**WHAT YOU SHOULD DO**.
Could you please write out the data shown below, exactly and in full?

**DATA TO USE**.
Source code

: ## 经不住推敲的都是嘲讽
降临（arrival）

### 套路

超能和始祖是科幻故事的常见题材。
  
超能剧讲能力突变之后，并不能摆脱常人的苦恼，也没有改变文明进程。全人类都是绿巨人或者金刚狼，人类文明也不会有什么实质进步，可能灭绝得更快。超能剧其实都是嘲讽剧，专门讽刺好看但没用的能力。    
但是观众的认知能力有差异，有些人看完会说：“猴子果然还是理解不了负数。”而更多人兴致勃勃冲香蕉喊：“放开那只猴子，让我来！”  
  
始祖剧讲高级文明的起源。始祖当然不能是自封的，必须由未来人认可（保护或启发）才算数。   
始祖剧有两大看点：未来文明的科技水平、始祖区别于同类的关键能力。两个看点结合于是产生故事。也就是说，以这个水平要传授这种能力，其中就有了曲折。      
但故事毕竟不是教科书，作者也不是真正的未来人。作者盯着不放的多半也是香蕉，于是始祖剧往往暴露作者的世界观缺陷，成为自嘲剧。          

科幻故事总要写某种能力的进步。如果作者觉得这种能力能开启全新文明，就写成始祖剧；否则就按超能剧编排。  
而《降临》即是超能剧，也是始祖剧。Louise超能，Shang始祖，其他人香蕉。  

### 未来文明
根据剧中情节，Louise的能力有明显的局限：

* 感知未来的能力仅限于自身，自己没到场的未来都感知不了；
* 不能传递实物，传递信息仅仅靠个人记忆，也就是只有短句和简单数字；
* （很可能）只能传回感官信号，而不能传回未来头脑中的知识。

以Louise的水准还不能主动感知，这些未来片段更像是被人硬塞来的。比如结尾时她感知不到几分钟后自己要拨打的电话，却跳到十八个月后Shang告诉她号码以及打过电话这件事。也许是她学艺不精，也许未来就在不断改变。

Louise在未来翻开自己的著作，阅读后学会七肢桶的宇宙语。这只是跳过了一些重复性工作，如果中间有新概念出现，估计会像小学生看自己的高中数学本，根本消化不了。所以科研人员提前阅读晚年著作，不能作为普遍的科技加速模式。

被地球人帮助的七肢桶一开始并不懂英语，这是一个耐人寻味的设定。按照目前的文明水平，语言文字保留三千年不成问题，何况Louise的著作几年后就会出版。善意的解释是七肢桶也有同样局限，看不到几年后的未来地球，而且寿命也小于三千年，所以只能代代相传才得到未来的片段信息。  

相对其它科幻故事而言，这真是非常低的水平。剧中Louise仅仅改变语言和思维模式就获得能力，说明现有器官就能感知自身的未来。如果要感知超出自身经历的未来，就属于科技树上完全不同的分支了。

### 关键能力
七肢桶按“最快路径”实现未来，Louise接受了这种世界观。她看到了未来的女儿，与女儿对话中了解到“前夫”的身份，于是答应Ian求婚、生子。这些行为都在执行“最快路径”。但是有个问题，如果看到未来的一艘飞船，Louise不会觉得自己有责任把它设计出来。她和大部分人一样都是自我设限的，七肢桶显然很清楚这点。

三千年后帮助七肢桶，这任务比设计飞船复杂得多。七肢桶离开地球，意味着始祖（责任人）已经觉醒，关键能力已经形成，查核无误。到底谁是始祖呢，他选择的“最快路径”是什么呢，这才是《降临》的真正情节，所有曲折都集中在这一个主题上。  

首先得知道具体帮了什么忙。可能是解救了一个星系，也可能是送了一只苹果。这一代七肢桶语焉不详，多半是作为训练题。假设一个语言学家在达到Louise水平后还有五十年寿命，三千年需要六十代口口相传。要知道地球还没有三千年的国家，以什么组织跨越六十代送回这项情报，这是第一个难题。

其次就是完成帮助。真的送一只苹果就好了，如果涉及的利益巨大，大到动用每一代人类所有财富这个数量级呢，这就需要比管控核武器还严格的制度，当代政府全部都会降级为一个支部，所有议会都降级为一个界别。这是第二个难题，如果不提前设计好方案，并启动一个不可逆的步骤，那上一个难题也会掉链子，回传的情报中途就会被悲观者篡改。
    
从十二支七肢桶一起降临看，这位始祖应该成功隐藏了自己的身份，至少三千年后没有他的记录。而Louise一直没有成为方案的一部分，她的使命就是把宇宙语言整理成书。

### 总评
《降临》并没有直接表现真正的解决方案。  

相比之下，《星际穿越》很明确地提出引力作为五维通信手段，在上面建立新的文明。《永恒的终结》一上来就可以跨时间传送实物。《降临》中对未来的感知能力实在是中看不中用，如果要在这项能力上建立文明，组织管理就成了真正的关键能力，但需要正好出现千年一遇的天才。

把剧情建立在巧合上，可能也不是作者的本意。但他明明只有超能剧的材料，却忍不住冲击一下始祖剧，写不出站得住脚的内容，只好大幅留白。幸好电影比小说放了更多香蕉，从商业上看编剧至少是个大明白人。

**ANSWER TO THIS EXERCISE**.
Source code

: ## 经不住推敲的都是嘲讽
降临（arrival）

### 套路

超能和始祖是科幻故事的常见题材。
  
超能剧讲能力突变之后，并不能摆脱常人的苦恼，也没有改变文明进程。全人类都是绿巨人或者金刚狼，人类文明也不会有什么实质进步，可能灭绝得更快。超能剧其实都是嘲讽剧，专门讽刺好看但没用的能力。    
但是观众的认知能力有差异，有些人看完会说：“猴子果然还是理解不了负数。”而更多人兴致勃勃冲香蕉喊：“放开那只猴子，让我来！”  
  
始祖剧讲高级文明的起源。始祖当然不能是自封的，必须由未来人认可（保护或启发）才算数。   
始祖剧有两大看点：未来文明的科技水平、始祖区别于同类的关键能力。两个看点结合于是产生故事。也就是说，以这个水平要传授这种能力，其中就有了曲折。      
但故事毕竟不是教科书，作者也不是真正的未来人。作者盯着不放的多半也是香蕉，于是始祖剧往往暴露作者的世界观缺陷，成为自嘲剧。          

科幻故事总要写某种能力的进步。如果作者觉得这种能力能开启全新文明，就写成始祖剧；否则就按超能剧编排。  
而《降临》即是超能剧，也是始祖剧。Louise超能，Shang始祖，其他人香蕉。  

### 未来文明
根据剧中情节，Louise的能力有明显的局限：

* 感知未来的能力仅限于自身，自己没到场的未来都感知不了；
* 不能传递实物，传递信息仅仅靠个人记忆，也就是只有短句和简单数字；
* （很可能）只能传回感官信号，而不能传回未来头脑中的知识。

以Louise的水准还不能主动感知，这些未来片段更像是被人硬塞来的。比如结尾时她感知不到几分钟后自己要拨打的电话，却跳到十八个月后Shang告诉她号码以及打过电话这件事。也许是她学艺不精，也许未来就在不断改变。

Louise在未来翻开自己的著作，阅读后学会七肢桶的宇宙语。这只是跳过了一些重复性工作，如果中间有新概念出现，估计会像小学生看自己的高中数学本，根本消化不了。所以科研人员提前阅读晚年著作，不能作为普遍的科技加速模式。

被地球人帮助的七肢桶一开始并不懂英语，这是一个耐人寻味的设定。按照目前的文明水平，语言文字保留三千年不成问题，何况Louise的著作几年后就会出版。善意的解释是七肢桶也有同样局限，看不到几年后的未来地球，而且寿命也小于三千年，所以只能代代相传才得到未来的片段信息。  

相对其它科幻故事而言，这真是非常低的水平。剧中Louise仅仅改变语言和思维模式就获得能力，说明现有器官就能感知自身的未来。如果要感知超出自身经历的未来，就属于科技树上完全不同的分支了。

### 关键能力
七肢桶按“最快路径”实现未来，Louise接受了这种世界观。她看到了未来的女儿，与女儿对话中了解到“前夫”的身份，于是答应Ian求婚、生子。这些行为都在执行“最快路径”。但是有个问题，如果看到未来的一艘飞船，Louise不会觉得自己有责任把它设计出来。她和大部分人一样都是自我设限的，七肢桶显然很清楚这点。

三千年后帮助七肢桶，这任务比设计飞船复杂得多。七肢桶离开地球，意味着始祖（责任人）已经觉醒，关键能力已经形成，查核无误。到底谁是始祖呢，他选择的“最快路径”是什么呢，这才是《降临》的真正情节，所有曲折都集中在这一个主题上。  

首先得知道具体帮了什么忙。可能是解救了一个星系，也可能是送了一只苹果。这一代七肢桶语焉不详，多半是作为训练题。假设一个语言学家在达到Louise水平后还有五十年寿命，三千年需要六十代口口相传。要知道地球还没有三千年的国家，以什么组织跨越六十代送回这项情报，这是第一个难题。

其次就是完成帮助。真的送一只苹果就好了，如果涉及的利益巨大，大到动用每一代人类所有财富这个数量级呢，这就需要比管控核武器还严格的制度，当代政府全部都会降级为一个支部，所有议会都降级为一个界别。这是第二个难题，如果不提前设计好方案，并启动一个不可逆的步骤，那上一个难题也会掉链子，回传的情报中途就会被悲观者篡改。
    
从十二支七肢桶一起降临看，这位始祖应该成功隐藏了自己的身份，至少三千年后没有他的记录。而Louise一直没有成为方案的一部分，她的使命就是把宇宙语言整理成书。

### 总评
《降临》并没有直接表现真正的解决方案。  

相比之下，《星际穿越》很明确地提出引力作为五维通信手段，在上面建立新的文明。《永恒的终结》一上来就可以跨时间传送实物。《降临》中对未来的感知能力实在是中看不中用，如果要在这项能力上建立文明，组织管理就成了真正的关键能力，但需要正好出现千年一遇的天才。

把剧情建立在巧合上，可能也不是作者的本意。但他明明只有超能剧的材料，却忍不住冲击一下始祖剧，写不出站得住脚的内容，只好大幅留白。幸好电影比小说放了更多香蕉，从商业上看编剧至少是个大明白人。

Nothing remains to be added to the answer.